David’s Daily Digital Dollop: Dollop 260 – The Pain inducing Hubris Of The Autonomic Nervous System, And Other Stories

Download the audio version of today’s Dollop here

I bit my lip today, oh boy. “Please, tell us more, David!” Well don’t you worry your pretty little head, I very much intend to.

I seem to bite my lip about once every six weeks. I wonder why. I wonder what happens in my brain to somehow, once in every six weeks or so of chewing, miscalculate the chew and chomp right threw my lip. I have no idea how many chews an average meal consists of, but I would imagine that within 6 weeks I will have clocked up tens of thousands of chews. My brain clearly knows how to chew, yet after thousands and thousands of consecutive successful chews, it’ll make an error of judgement and I’ll bite my lip.

I had a discussion with my friends around the table about this, and they too estimated that they bite into their lip about once every six weeks. Obviously this is just an approximate guess by everyone. We’re not weird and sad enough to keep a diary of these malmastications (how’s that for a term? Malmastication. I just made that up just then, check me out!). We are however weird and sad enough to have a protracted conversation in which we spend our entire meal swapping anecdotes about times when we’ve bit into our lips. Then again, you can’t exactly judge us, baring in mind that you are now reading this blog all about this very subject, and be honest, you’re really enjoying it, aren’t you?

So it seems as if it’s a congenital human trait for the brain to very occasionally miscalculate the chew, even though it manages fine thousands upon thousands of times. I wonder whether our subconsciouses just get a bit complacent. Maybe after six weeks of successful chewing, it starts to get a bit cocky and thinks, “this is a piece of cake; and chewing this piece of cake is easy. It’s a bit boring though. I think my mouth should be aware of what to do without me for a bit. I think I might take a walk and see what’s going on in the rest of the brain and maybe help out with a more interesting autonomic function, maybe have a dabble with the respiratory system. Just for a bit of a change … ouch, shit, the lip! Oh damn, the sympathetic nervous system is going to be furious with me.” I’m not sure if that joke was particularly scientifically accurate, but what it might have lacked in scientific validity, it more than made up for in hilarity, as I’m sure you’ll all agree.

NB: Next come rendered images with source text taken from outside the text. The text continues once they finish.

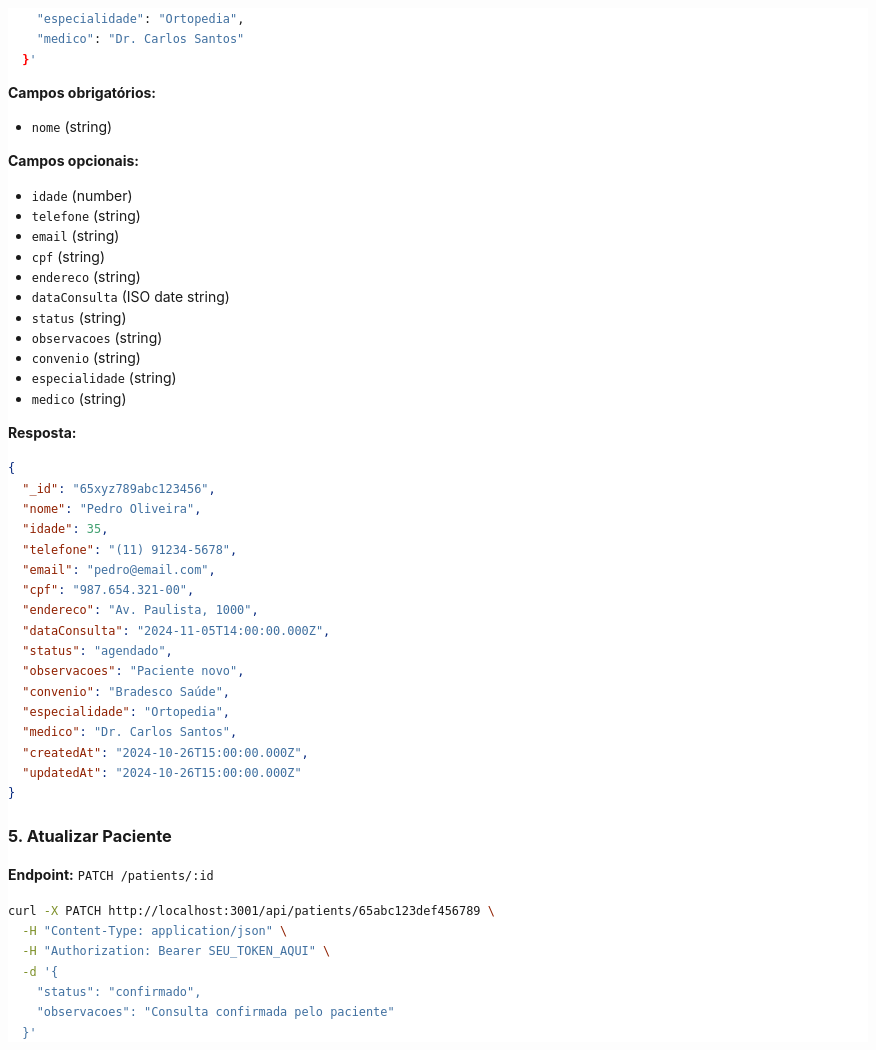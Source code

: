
 ```bash
    "especialidade": "Ortopedia",
    "medico": "Dr. Carlos Santos"
  }'
```

**Campos obrigatórios:**
- `nome` (string)

**Campos opcionais:**
- `idade` (number)
- `telefone` (string)
- `email` (string)
- `cpf` (string)
- `endereco` (string)
- `dataConsulta` (ISO date string)
- `status` (string)
- `observacoes` (string)
- `convenio` (string)
- `especialidade` (string)
- `medico` (string)

**Resposta:**
```json
{
  "_id": "65xyz789abc123456",
  "nome": "Pedro Oliveira",
  "idade": 35,
  "telefone": "(11) 91234-5678",
  "email": "pedro@email.com",
  "cpf": "987.654.321-00",
  "endereco": "Av. Paulista, 1000",
  "dataConsulta": "2024-11-05T14:00:00.000Z",
  "status": "agendado",
  "observacoes": "Paciente novo",
  "convenio": "Bradesco Saúde",
  "especialidade": "Ortopedia",
  "medico": "Dr. Carlos Santos",
  "createdAt": "2024-10-26T15:00:00.000Z",
  "updatedAt": "2024-10-26T15:00:00.000Z"
}
```

### 5. Atualizar Paciente

**Endpoint:** `PATCH /patients/:id`

```bash
curl -X PATCH http://localhost:3001/api/patients/65abc123def456789 \
  -H "Content-Type: application/json" \
  -H "Authorization: Bearer SEU_TOKEN_AQUI" \
  -d '{
    "status": "confirmado",
    "observacoes": "Consulta confirmada pelo paciente"
  }'
```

Tonight’s gig was supporting Richard Hauley at The Unthanks’ festival in Newcastle. With just ten days to go until the festival, the Unthanks were informed that their intended venue was going to be out of action due to emergency construction work. So the venue was changed at the last minute. The new venue used to be a factory, and I think it must have only recently been converted, because while the venue was perfectly acceptable from the audience’s perspective, there wasn’t yet a properly established backstage area. Our dressing room therefore was more or less a dark dingy shed, and access to the stage was somewhat inhibited by a series of obstacles, including pipes, metal bolts stuck out of the floor, and very low beams on the roof. Either this place was still in the process of being converted, or it had been very poorly designed.

I hope that this wasn’t down to poor design consultancy work from David Eagle and his cronies. That man has already caused me enough problems, taking up hours of my life forwarding his rogue messages onto him, without him almost killing me with his low hanging beams and his jutting out pipes and sharp metal bolts. It might have also been David Eagle and friends who were responsible for the original venue having to undergo emergency construction work. Maybe me and this David Eagle have history, maybe we are sworn enemies from a past life. Well, if that is the case then I am clearly winning this karmic battle, given that I diligently forward on his many stray emails, whereas he can’t even be bothered to thank me. Keep going the way you’re going David, and in the next life I’ll be a wealthy prince, and you will be my domestic servant, and I will make you spend your days forwarding emails to people, just to teach you a lesson.